-- What you need to do --
Reproduce all the entries precisely.

____ Data provided

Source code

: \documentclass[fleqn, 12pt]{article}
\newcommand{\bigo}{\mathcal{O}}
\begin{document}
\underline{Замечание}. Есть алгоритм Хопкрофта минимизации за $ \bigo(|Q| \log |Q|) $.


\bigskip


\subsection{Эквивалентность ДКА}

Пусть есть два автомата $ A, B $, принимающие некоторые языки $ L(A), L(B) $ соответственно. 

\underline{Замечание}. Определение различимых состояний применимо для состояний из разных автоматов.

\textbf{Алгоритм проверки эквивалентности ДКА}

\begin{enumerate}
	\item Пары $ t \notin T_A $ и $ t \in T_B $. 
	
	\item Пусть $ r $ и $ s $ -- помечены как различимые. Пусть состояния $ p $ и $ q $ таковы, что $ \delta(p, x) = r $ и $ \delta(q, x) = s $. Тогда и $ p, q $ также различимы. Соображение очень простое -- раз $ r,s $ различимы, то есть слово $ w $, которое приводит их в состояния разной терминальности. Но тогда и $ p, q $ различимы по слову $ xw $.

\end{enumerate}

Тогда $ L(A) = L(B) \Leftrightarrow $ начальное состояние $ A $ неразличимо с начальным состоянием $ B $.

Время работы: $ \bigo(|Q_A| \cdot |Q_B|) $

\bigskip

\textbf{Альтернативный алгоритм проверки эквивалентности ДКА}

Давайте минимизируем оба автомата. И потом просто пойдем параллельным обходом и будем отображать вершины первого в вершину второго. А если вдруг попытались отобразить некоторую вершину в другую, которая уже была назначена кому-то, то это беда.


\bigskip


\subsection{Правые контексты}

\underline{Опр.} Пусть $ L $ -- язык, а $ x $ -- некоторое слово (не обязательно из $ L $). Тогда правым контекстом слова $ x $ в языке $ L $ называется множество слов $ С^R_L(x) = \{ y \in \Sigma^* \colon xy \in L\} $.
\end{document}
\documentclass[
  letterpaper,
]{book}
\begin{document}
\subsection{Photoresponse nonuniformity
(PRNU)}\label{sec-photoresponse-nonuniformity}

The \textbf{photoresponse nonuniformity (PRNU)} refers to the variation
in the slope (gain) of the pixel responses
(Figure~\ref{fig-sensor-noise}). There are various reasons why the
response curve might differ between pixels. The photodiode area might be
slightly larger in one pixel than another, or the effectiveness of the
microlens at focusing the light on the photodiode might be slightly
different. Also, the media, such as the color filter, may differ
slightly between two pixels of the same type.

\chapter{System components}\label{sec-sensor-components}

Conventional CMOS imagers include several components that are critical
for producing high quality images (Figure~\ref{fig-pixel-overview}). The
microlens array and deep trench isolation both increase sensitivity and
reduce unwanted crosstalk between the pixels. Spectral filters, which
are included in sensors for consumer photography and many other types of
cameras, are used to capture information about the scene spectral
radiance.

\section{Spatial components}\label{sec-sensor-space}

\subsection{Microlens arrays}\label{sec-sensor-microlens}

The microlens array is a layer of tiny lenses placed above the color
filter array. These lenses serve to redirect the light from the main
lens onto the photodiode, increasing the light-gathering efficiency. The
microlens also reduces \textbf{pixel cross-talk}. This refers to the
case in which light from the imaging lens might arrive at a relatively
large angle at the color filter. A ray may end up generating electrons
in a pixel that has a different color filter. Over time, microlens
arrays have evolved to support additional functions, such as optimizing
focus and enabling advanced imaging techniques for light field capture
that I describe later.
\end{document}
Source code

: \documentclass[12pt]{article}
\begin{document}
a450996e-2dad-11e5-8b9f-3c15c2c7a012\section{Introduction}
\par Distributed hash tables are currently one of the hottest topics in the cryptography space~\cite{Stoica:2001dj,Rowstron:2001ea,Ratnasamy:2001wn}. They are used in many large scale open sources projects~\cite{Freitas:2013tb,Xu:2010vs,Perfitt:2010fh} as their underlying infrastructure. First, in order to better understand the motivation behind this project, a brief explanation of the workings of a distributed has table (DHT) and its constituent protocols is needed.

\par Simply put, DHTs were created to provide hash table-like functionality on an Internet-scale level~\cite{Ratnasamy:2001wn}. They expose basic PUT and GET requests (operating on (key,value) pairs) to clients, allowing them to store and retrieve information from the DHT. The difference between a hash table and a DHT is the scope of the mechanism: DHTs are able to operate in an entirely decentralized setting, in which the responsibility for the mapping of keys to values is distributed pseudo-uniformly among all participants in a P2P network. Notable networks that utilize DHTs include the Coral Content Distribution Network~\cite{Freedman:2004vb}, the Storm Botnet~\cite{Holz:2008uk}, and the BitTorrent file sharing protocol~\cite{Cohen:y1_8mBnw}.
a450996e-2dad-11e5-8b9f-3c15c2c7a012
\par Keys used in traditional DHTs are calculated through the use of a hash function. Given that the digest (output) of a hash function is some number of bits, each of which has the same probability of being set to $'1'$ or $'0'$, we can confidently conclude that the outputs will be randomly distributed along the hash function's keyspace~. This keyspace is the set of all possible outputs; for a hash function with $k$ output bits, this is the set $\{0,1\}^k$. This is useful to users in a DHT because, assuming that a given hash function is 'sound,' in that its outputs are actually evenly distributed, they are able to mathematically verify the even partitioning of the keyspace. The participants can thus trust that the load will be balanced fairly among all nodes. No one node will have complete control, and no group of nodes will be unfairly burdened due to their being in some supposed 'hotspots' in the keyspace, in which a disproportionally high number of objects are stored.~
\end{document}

________

-- Answer to this problem --
Source code

: \documentclass[fleqn, 12pt]{article}
\newcommand{\bigo}{\mathcal{O}}
\begin{document}
\underline{Замечание}. Есть алгоритм Хопкрофта минимизации за $ \bigo(|Q| \log |Q|) $.


\bigskip


\subsection{Эквивалентность ДКА}

Пусть есть два автомата $ A, B $, принимающие некоторые языки $ L(A), L(B) $ соответственно. 

\underline{Замечание}. Определение различимых состояний применимо для состояний из разных автоматов.

\textbf{Алгоритм проверки эквивалентности ДКА}

\begin{enumerate}
	\item Пары $ t \notin T_A $ и $ t \in T_B $. 
	
	\item Пусть $ r $ и $ s $ -- помечены как различимые. Пусть состояния $ p $ и $ q $ таковы, что $ \delta(p, x) = r $ и $ \delta(q, x) = s $. Тогда и $ p, q $ также различимы. Соображение очень простое -- раз $ r,s $ различимы, то есть слово $ w $, которое приводит их в состояния разной терминальности. Но тогда и $ p, q $ различимы по слову $ xw $.

\end{enumerate}

Тогда $ L(A) = L(B) \Leftrightarrow $ начальное состояние $ A $ неразличимо с начальным состоянием $ B $.

Время работы: $ \bigo(|Q_A| \cdot |Q_B|) $

\bigskip

\textbf{Альтернативный алгоритм проверки эквивалентности ДКА}

Давайте минимизируем оба автомата. И потом просто пойдем параллельным обходом и будем отображать вершины первого в вершину второго. А если вдруг попытались отобразить некоторую вершину в другую, которая уже была назначена кому-то, то это беда.


\bigskip


\subsection{Правые контексты}

\underline{Опр.} Пусть $ L $ -- язык, а $ x $ -- некоторое слово (не обязательно из $ L $). Тогда правым контекстом слова $ x $ в языке $ L $ называется множество слов $ С^R_L(x) = \{ y \in \Sigma^* \colon xy \in L\} $.
\end{document}
\documentclass[
  letterpaper,
]{book}
\begin{document}
\subsection{Photoresponse nonuniformity
(PRNU)}\label{sec-photoresponse-nonuniformity}

The \textbf{photoresponse nonuniformity (PRNU)} refers to the variation
in the slope (gain) of the pixel responses
(Figure~\ref{fig-sensor-noise}). There are various reasons why the
response curve might differ between pixels. The photodiode area might be
slightly larger in one pixel than another, or the effectiveness of the
microlens at focusing the light on the photodiode might be slightly
different. Also, the media, such as the color filter, may differ
slightly between two pixels of the same type.

\chapter{System components}\label{sec-sensor-components}

Conventional CMOS imagers include several components that are critical
for producing high quality images (Figure~\ref{fig-pixel-overview}). The
microlens array and deep trench isolation both increase sensitivity and
reduce unwanted crosstalk between the pixels. Spectral filters, which
are included in sensors for consumer photography and many other types of
cameras, are used to capture information about the scene spectral
radiance.

\section{Spatial components}\label{sec-sensor-space}

\subsection{Microlens arrays}\label{sec-sensor-microlens}

The microlens array is a layer of tiny lenses placed above the color
filter array. These lenses serve to redirect the light from the main
lens onto the photodiode, increasing the light-gathering efficiency. The
microlens also reduces \textbf{pixel cross-talk}. This refers to the
case in which light from the imaging lens might arrive at a relatively
large angle at the color filter. A ray may end up generating electrons
in a pixel that has a different color filter. Over time, microlens
arrays have evolved to support additional functions, such as optimizing
focus and enabling advanced imaging techniques for light field capture
that I describe later.
\end{document}
Source code

: \documentclass[12pt]{article}
\begin{document}
a450996e-2dad-11e5-8b9f-3c15c2c7a012\section{Introduction}
\par Distributed hash tables are currently one of the hottest topics in the cryptography space~\cite{Stoica:2001dj,Rowstron:2001ea,Ratnasamy:2001wn}. They are used in many large scale open sources projects~\cite{Freitas:2013tb,Xu:2010vs,Perfitt:2010fh} as their underlying infrastructure. First, in order to better understand the motivation behind this project, a brief explanation of the workings of a distributed has table (DHT) and its constituent protocols is needed.

\par Simply put, DHTs were created to provide hash table-like functionality on an Internet-scale level~\cite{Ratnasamy:2001wn}. They expose basic PUT and GET requests (operating on (key,value) pairs) to clients, allowing them to store and retrieve information from the DHT. The difference between a hash table and a DHT is the scope of the mechanism: DHTs are able to operate in an entirely decentralized setting, in which the responsibility for the mapping of keys to values is distributed pseudo-uniformly among all participants in a P2P network. Notable networks that utilize DHTs include the Coral Content Distribution Network~\cite{Freedman:2004vb}, the Storm Botnet~\cite{Holz:2008uk}, and the BitTorrent file sharing protocol~\cite{Cohen:y1_8mBnw}.
a450996e-2dad-11e5-8b9f-3c15c2c7a012
\par Keys used in traditional DHTs are calculated through the use of a hash function. Given that the digest (output) of a hash function is some number of bits, each of which has the same probability of being set to $'1'$ or $'0'$, we can confidently conclude that the outputs will be randomly distributed along the hash function's keyspace~. This keyspace is the set of all possible outputs; for a hash function with $k$ output bits, this is the set $\{0,1\}^k$. This is useful to users in a DHT because, assuming that a given hash function is 'sound,' in that its outputs are actually evenly distributed, they are able to mathematically verify the even partitioning of the keyspace. The participants can thus trust that the load will be balanced fairly among all nodes. No one node will have complete control, and no group of nodes will be unfairly burdened due to their being in some supposed 'hotspots' in the keyspace, in which a disproportionally high number of objects are stored.~
\end{document}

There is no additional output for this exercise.